British employers plan smaller pay rises over the coming year than they did three months ago, the first such drop in nearly four years, reflecting less willingness to tolerate higher labour costs, a major survey showed on Monday.
The figures are likely to increase the confidence among Bank of England policymakers that domestic inflation pressures are easing following recent sharp falls in energy prices, paving the way for lower interest rates later this year.
British employers expect to raise basic pay by an average of 4 per cent over the next 12 months, down from an expected rise of 5 per cent through 2023 and in late 2022, according to a survey by the Chartered Institute of Personnel and Development (CIPD).
This is the first fall since early 2020 when Britain was hit by the COVID-19 pandemic.
“This feels like a key moment in the UK labour market,” CIPD economist Jon Boys said.
The estimate is based on a poll of 2,006 employers conducted by YouGov from Jan. 2 to Jan. 22.
While pay rises in the private sector and non-profits were in line with the median, public-sector employers expect to raise pay by 3 per cent and to recruit staff at the slowest pace since 2019.
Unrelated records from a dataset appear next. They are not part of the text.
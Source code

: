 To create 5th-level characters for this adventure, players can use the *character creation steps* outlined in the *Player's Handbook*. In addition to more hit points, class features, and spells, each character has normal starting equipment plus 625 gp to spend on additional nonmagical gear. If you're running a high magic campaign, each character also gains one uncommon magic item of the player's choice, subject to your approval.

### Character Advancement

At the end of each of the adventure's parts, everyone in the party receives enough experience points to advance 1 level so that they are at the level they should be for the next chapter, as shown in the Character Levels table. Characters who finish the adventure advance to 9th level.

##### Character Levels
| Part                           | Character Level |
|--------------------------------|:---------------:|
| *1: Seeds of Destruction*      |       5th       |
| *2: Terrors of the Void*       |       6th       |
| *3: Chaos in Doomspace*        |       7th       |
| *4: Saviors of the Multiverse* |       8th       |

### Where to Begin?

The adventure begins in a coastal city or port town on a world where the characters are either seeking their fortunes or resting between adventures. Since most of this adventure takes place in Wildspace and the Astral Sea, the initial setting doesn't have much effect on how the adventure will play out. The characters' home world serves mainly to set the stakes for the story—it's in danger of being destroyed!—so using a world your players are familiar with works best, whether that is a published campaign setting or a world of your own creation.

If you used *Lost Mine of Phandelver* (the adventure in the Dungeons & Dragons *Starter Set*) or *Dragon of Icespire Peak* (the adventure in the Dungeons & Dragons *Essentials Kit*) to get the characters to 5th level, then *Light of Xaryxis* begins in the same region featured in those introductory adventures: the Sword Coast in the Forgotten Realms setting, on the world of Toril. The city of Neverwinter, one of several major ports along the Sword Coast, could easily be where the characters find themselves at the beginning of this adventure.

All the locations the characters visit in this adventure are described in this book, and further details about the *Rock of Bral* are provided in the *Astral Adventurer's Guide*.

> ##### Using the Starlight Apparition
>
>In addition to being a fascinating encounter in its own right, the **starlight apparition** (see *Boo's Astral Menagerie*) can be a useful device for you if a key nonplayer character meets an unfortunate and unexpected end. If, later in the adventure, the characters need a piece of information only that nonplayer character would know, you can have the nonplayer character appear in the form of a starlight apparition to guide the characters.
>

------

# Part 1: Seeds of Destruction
Across employers as a whole, the proportion saying that they were funding pay rises through reduced staffing rose to 21 per cent from 12 per cent, while the proportion who were absorbing higher wage costs in profit margins or general overheads dropped to 37 per cent from 50 per cent.
This month the BoE said it was starting to consider cutting interest rates from a near 16-year high of 5.25 per cent, but annual wage growth of over 6 per cent meant a forecast fall in inflation to its 2 per cent target risked proving temporary.
A BoE survey showed employers expected to raise pay by 5.2 per cent this year.